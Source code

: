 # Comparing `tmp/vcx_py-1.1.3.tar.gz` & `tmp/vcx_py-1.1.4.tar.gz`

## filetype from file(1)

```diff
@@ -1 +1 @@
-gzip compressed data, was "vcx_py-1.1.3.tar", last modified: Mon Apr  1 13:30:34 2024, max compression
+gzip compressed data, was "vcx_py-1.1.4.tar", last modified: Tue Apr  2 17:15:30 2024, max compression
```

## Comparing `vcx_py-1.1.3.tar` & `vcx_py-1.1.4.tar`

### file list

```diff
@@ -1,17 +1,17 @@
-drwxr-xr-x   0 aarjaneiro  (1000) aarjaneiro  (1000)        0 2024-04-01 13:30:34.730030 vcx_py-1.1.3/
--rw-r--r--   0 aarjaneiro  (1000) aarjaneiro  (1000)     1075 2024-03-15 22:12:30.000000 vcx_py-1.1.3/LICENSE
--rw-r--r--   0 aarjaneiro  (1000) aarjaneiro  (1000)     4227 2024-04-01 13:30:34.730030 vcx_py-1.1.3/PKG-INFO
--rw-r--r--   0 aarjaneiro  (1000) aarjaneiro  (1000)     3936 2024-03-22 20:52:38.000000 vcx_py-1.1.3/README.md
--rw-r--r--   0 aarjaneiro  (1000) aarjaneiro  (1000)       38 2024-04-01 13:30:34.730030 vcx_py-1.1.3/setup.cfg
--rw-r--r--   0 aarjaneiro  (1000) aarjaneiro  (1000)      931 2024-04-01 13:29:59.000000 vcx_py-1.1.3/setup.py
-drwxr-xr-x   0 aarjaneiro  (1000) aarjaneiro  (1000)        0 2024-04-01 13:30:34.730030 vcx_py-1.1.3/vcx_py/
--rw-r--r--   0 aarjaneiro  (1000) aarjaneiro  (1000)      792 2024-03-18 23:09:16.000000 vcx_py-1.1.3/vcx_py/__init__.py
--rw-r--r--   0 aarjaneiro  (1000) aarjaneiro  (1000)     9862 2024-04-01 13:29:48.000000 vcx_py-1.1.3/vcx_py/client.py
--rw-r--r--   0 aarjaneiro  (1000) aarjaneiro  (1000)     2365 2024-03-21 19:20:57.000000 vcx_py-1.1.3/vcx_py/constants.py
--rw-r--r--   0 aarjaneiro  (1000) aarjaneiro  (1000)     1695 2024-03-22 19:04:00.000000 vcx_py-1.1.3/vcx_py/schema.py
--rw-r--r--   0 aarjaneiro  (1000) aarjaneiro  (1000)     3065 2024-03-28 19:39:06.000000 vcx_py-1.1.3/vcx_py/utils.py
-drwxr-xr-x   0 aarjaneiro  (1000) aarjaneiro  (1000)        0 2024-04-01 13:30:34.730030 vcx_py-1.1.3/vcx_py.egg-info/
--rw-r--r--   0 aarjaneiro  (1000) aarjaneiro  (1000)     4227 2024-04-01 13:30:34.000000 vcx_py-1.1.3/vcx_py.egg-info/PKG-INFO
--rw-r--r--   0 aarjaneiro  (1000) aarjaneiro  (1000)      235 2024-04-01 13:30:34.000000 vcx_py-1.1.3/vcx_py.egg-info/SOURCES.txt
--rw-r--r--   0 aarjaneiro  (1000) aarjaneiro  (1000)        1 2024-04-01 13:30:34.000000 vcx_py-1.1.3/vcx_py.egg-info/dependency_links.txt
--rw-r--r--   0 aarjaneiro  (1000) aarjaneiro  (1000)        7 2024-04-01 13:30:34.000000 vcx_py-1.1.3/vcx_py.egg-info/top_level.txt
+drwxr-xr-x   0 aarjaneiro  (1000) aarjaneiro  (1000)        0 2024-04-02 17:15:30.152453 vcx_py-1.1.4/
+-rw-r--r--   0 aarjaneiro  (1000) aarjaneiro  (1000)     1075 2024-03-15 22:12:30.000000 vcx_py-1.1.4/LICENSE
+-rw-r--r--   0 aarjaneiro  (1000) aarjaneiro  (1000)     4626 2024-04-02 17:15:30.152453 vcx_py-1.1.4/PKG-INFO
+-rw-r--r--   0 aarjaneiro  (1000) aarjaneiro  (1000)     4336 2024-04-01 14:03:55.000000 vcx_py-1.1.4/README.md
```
===============
◆ DIRECTIONS
Take every line above that includes the string "last" and return it.

◆ REPLY TO THE TASK
-gzip compressed data, was "vcx_py-1.1.3.tar", last modified: Mon Apr  1 13:30:34 2024, max compression
+gzip compressed data, was "vcx_py-1.1.4.tar", last modified: Tue Apr  2 17:15:30 2024, max compression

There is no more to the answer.